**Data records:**
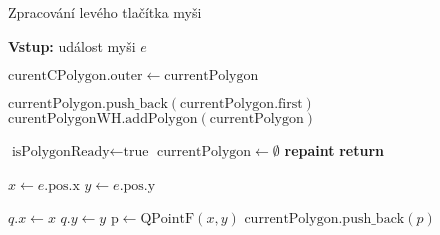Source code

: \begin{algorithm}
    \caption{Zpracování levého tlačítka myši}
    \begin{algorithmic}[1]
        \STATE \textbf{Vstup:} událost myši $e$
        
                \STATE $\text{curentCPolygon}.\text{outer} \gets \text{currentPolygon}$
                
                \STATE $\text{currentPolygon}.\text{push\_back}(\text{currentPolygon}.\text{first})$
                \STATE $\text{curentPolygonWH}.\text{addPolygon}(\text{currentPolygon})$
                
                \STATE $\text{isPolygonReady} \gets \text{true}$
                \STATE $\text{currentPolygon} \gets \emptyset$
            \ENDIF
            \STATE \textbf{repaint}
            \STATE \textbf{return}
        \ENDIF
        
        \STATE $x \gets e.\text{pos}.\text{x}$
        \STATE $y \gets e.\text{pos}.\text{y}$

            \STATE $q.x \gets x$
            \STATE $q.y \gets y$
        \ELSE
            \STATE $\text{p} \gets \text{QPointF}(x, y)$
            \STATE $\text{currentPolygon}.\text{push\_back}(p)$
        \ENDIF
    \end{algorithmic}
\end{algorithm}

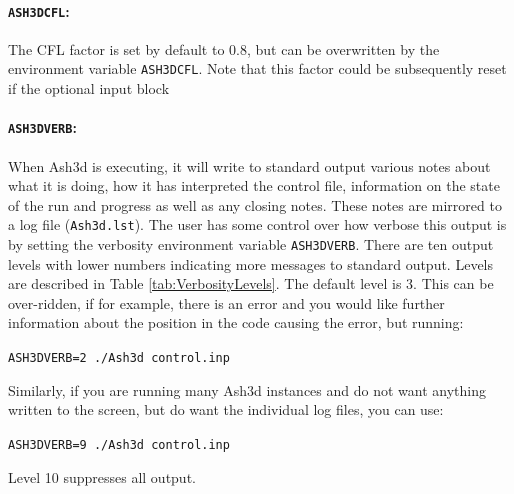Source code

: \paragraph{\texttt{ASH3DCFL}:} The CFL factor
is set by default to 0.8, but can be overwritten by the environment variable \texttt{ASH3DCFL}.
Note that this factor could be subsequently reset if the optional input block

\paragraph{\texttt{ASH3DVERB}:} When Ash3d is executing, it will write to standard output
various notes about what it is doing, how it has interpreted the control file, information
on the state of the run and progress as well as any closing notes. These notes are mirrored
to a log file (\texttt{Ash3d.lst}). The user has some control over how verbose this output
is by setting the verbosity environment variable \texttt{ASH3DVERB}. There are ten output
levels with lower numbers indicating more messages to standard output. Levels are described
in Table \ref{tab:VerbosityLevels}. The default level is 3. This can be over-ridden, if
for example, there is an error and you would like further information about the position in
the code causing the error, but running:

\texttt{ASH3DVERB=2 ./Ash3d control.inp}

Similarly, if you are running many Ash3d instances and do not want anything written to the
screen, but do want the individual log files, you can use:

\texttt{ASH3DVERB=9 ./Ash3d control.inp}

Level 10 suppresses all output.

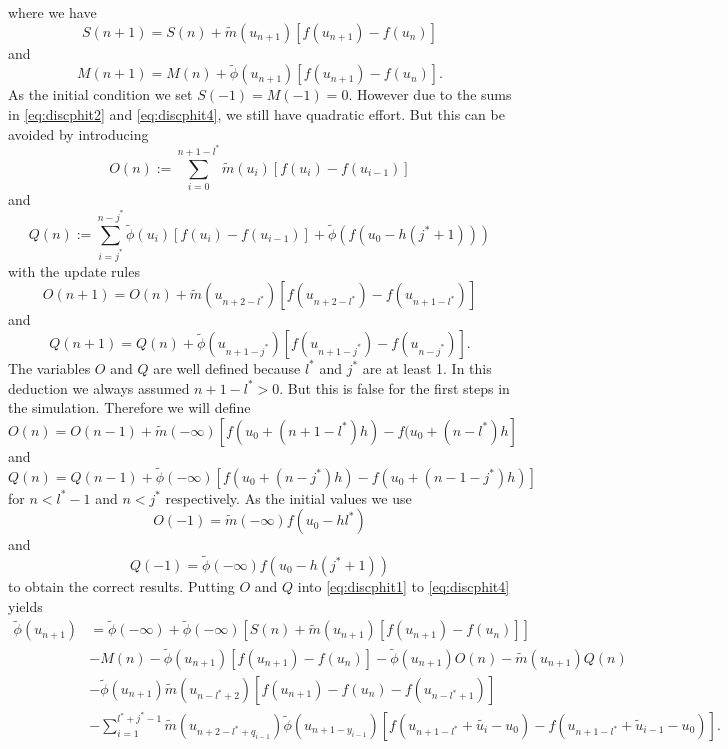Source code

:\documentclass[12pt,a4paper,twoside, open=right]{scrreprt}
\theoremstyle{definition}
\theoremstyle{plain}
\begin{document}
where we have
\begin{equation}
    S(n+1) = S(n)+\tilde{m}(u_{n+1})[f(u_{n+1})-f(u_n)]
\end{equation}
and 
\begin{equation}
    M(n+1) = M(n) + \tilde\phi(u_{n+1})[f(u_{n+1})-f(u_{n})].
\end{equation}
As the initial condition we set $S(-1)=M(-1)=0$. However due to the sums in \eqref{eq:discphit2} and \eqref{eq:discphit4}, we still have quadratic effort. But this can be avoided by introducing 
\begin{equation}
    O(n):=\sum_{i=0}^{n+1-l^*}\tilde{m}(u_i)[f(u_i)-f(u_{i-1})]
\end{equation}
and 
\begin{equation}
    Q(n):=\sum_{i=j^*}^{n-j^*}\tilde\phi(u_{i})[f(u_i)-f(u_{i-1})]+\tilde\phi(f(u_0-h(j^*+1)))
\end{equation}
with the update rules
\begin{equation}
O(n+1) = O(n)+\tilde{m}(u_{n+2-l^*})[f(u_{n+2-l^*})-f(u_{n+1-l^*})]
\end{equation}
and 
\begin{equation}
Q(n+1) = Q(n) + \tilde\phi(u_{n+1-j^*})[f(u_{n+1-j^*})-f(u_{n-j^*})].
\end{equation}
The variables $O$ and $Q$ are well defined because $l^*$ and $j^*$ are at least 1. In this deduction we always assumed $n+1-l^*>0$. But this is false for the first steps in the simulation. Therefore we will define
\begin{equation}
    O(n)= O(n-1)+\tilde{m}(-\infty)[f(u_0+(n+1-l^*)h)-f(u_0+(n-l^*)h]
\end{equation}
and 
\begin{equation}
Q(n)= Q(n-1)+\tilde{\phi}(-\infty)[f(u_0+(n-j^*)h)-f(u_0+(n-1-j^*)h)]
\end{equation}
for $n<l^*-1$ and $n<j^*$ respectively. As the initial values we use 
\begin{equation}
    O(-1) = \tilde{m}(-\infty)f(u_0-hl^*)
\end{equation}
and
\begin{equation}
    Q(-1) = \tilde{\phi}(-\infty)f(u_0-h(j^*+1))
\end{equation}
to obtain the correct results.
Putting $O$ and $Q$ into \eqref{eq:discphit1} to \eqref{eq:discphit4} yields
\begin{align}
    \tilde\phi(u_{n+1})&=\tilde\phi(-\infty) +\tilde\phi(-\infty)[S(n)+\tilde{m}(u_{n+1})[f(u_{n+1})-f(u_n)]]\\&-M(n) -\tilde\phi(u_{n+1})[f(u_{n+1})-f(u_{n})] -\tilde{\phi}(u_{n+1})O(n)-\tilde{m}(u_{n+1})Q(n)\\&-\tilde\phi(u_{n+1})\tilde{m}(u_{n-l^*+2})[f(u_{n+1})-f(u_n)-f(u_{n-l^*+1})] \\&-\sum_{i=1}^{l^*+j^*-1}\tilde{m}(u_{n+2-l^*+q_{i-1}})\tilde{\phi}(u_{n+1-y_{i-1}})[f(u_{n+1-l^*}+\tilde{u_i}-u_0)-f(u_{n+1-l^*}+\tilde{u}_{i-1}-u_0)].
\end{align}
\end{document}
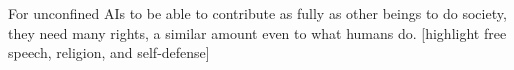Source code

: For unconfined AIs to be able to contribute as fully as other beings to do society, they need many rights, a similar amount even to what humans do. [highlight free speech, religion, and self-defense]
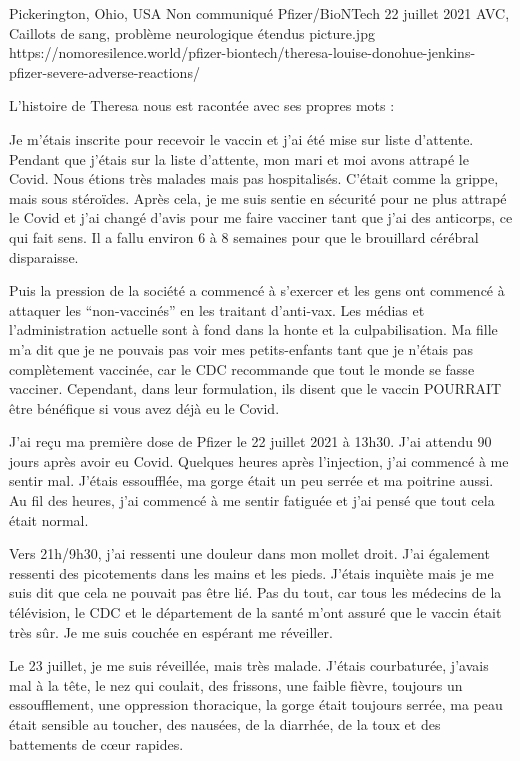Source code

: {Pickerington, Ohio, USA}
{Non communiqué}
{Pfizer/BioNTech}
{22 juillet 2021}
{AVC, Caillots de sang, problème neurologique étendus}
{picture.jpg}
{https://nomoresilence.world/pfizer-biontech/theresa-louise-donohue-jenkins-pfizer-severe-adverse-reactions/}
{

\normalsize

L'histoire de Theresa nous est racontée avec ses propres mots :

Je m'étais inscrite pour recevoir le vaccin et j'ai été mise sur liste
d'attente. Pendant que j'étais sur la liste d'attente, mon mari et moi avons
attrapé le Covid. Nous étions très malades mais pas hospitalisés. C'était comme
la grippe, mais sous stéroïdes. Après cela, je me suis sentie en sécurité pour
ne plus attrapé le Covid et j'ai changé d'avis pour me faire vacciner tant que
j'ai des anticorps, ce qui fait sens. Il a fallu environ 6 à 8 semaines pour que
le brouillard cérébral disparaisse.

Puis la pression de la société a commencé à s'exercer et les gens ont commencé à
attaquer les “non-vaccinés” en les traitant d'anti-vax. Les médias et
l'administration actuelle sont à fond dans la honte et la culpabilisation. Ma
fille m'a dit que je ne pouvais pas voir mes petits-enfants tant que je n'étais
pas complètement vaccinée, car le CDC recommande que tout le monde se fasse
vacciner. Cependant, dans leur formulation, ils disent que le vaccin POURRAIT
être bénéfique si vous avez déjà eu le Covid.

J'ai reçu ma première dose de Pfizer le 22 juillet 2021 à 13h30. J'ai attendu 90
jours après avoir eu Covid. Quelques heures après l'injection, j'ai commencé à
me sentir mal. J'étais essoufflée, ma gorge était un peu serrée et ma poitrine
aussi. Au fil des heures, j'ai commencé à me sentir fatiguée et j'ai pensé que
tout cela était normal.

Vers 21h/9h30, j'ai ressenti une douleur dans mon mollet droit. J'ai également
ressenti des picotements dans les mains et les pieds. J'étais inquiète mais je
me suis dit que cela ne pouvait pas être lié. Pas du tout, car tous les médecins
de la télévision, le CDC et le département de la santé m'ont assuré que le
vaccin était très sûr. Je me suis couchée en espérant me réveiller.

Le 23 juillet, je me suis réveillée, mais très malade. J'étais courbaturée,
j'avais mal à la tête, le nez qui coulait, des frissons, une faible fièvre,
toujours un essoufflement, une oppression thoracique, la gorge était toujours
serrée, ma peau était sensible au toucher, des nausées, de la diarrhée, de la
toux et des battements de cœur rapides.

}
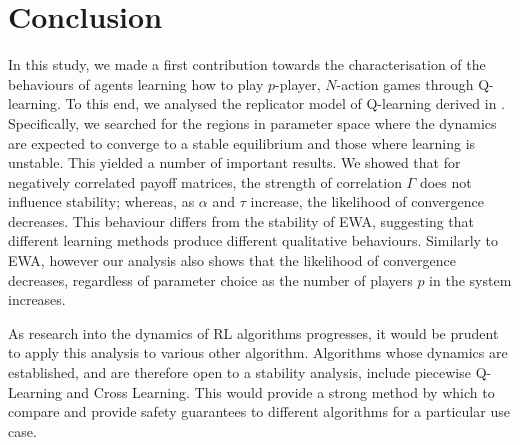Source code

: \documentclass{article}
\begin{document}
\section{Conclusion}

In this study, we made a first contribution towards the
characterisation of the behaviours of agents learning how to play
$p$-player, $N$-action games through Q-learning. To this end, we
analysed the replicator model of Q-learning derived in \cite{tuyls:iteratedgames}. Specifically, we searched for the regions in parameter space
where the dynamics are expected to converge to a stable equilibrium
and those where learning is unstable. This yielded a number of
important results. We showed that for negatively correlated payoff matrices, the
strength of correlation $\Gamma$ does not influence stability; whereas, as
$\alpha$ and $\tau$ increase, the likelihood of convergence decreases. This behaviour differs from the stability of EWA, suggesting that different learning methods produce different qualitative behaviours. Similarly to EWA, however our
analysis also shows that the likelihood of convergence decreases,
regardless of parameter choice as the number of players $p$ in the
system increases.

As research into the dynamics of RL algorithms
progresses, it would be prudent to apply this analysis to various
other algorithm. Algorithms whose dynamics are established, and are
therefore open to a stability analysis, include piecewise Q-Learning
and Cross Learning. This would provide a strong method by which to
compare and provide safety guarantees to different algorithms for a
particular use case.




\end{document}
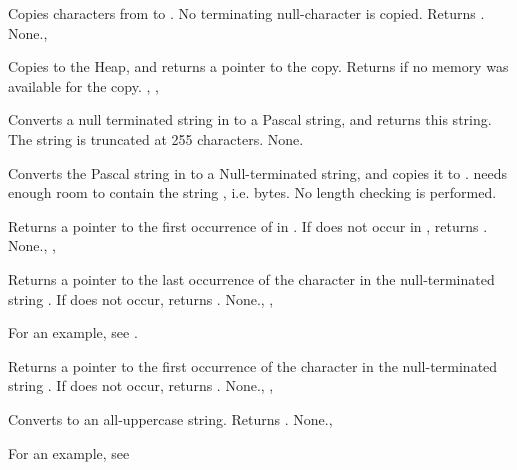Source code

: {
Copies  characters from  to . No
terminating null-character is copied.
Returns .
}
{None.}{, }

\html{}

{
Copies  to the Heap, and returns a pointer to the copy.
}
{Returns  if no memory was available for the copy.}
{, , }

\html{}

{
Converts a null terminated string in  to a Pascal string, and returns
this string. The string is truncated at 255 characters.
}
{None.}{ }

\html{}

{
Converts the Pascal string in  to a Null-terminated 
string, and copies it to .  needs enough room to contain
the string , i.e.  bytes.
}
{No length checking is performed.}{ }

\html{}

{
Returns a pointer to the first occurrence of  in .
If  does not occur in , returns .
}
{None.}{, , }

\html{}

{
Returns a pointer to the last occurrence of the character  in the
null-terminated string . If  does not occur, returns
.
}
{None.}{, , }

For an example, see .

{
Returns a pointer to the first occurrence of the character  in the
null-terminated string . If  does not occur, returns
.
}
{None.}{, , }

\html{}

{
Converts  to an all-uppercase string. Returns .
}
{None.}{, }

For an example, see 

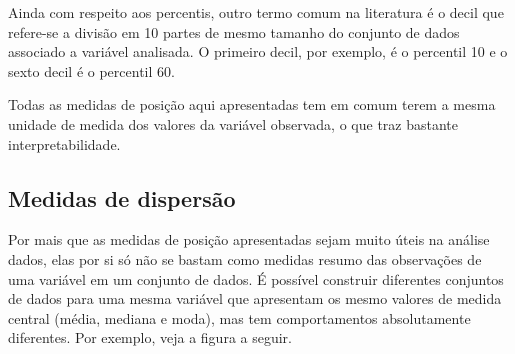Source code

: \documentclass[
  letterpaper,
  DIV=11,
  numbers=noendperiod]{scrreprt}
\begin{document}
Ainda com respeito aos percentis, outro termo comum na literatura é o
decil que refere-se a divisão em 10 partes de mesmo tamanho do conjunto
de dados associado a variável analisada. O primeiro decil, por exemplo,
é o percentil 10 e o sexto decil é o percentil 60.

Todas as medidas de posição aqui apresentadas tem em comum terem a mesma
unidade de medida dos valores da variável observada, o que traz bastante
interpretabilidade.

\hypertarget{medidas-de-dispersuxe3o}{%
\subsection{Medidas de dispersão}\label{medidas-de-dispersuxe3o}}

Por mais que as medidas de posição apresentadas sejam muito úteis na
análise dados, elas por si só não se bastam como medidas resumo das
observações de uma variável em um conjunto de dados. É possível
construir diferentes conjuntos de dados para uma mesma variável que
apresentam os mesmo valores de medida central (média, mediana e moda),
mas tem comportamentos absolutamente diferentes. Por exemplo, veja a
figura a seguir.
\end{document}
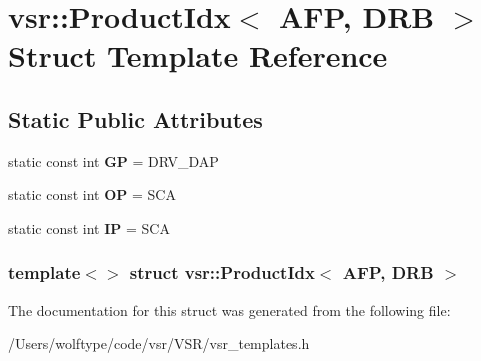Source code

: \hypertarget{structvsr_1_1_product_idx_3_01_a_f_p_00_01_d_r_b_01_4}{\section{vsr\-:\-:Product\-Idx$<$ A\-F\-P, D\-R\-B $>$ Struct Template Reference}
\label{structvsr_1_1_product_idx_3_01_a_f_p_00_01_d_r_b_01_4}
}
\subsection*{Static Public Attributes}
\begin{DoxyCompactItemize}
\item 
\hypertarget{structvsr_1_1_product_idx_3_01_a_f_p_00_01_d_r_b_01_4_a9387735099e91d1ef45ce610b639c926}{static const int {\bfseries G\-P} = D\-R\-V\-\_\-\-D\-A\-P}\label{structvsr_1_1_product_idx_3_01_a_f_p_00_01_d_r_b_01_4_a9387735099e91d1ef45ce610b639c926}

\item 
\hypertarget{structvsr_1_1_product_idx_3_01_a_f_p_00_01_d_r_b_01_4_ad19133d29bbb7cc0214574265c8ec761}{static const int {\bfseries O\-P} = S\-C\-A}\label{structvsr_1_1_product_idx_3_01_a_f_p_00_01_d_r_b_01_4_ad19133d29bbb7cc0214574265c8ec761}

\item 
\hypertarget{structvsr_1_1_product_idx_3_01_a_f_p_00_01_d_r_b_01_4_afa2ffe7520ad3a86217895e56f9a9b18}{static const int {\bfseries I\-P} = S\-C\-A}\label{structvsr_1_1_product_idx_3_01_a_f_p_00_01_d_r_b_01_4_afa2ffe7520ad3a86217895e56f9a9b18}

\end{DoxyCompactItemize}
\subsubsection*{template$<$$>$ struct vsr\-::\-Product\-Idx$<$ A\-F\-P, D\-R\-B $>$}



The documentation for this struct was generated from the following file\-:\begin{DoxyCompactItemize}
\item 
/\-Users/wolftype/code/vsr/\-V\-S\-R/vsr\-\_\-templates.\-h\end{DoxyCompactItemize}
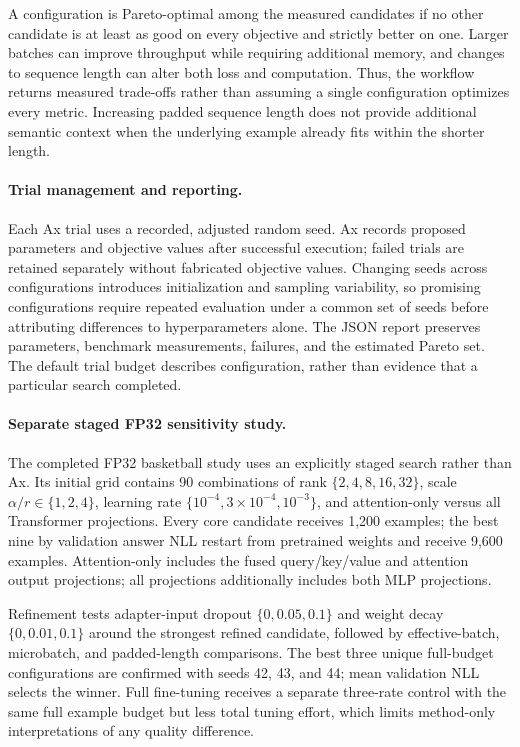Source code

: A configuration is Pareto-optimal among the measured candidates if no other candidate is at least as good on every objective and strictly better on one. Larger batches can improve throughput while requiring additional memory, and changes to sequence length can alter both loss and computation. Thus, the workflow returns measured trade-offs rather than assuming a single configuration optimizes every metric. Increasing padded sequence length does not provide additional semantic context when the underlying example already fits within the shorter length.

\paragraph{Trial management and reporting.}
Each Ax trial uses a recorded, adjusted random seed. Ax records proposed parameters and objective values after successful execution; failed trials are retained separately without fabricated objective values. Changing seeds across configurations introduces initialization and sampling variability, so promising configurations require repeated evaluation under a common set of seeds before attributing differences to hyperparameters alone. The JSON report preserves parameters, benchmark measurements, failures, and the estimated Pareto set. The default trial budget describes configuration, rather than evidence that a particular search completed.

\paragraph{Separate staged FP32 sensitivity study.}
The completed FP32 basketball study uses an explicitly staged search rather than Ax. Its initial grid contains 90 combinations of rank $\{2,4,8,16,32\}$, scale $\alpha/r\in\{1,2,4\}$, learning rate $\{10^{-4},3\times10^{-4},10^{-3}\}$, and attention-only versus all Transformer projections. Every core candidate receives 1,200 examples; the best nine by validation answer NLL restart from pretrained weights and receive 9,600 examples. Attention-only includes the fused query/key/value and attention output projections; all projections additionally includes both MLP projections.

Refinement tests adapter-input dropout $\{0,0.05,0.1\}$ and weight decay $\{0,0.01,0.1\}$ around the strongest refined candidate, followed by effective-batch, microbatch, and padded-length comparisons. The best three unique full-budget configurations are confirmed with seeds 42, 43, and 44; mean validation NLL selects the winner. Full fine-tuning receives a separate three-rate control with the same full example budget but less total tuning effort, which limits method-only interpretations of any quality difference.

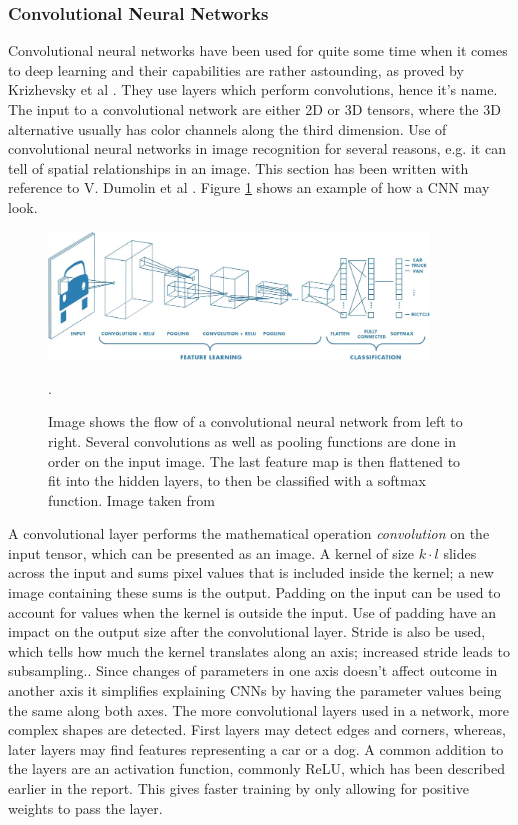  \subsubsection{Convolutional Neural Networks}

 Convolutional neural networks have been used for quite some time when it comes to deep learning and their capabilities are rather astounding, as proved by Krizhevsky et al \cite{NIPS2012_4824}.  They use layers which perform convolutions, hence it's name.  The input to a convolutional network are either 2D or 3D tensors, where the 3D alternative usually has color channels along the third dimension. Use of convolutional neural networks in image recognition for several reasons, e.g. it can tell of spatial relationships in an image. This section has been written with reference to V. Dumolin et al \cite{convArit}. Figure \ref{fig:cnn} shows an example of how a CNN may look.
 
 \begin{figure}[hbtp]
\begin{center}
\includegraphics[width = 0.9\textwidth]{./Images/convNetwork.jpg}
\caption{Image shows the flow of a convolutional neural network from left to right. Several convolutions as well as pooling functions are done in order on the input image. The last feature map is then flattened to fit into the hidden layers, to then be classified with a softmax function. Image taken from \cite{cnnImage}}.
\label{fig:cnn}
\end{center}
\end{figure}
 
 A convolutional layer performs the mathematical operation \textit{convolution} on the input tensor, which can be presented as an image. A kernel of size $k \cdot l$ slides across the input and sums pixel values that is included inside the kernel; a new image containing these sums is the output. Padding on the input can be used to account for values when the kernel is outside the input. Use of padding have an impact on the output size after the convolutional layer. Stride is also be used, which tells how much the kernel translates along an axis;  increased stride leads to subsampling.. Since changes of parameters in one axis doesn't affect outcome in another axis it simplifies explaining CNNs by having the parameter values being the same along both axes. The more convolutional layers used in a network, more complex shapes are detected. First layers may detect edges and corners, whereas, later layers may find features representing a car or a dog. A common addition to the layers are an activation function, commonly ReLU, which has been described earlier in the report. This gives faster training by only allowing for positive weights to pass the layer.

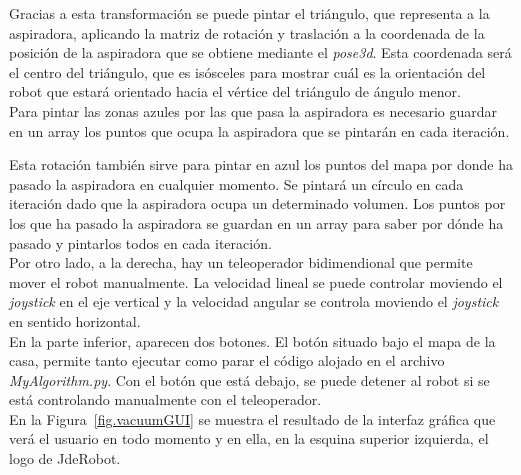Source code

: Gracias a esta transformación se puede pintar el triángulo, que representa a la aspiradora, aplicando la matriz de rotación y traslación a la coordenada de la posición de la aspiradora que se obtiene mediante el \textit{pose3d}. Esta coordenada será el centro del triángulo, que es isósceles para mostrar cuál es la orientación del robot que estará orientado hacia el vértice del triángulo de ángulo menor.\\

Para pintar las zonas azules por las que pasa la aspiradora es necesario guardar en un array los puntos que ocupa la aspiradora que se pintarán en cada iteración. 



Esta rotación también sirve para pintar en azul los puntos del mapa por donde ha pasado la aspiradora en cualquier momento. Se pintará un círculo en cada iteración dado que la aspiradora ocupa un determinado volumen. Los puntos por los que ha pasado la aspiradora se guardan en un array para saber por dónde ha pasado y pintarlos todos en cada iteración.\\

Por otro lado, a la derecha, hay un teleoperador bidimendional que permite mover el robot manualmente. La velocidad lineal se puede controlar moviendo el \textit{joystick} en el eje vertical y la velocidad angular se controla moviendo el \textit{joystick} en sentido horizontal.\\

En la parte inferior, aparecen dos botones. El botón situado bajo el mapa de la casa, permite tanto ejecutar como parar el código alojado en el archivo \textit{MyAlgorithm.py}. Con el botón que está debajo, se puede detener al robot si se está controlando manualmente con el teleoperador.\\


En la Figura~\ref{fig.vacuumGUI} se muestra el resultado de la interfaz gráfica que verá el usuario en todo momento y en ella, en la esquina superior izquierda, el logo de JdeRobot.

**Instructions to follow:**
Please copy the lines in the records above between the one holding "attrapé le Covid." and the one holding "fille m'a dit", inclusive, exactly and with no other line.

**Answer box:**
attrapé le Covid. Nous étions très malades mais pas hospitalisés. C'était comme
la grippe, mais sous stéroïdes. Après cela, je me suis sentie en sécurité pour
ne plus attrapé le Covid et j'ai changé d'avis pour me faire vacciner tant que
j'ai des anticorps, ce qui fait sens. Il a fallu environ 6 à 8 semaines pour que
le brouillard cérébral disparaisse.

Puis la pression de la société a commencé à s'exercer et les gens ont commencé à
attaquer les “non-vaccinés” en les traitant d'anti-vax. Les médias et
l'administration actuelle sont à fond dans la honte et la culpabilisation. Ma
fille m'a dit que je ne pouvais pas voir mes petits-enfants tant que je n'étais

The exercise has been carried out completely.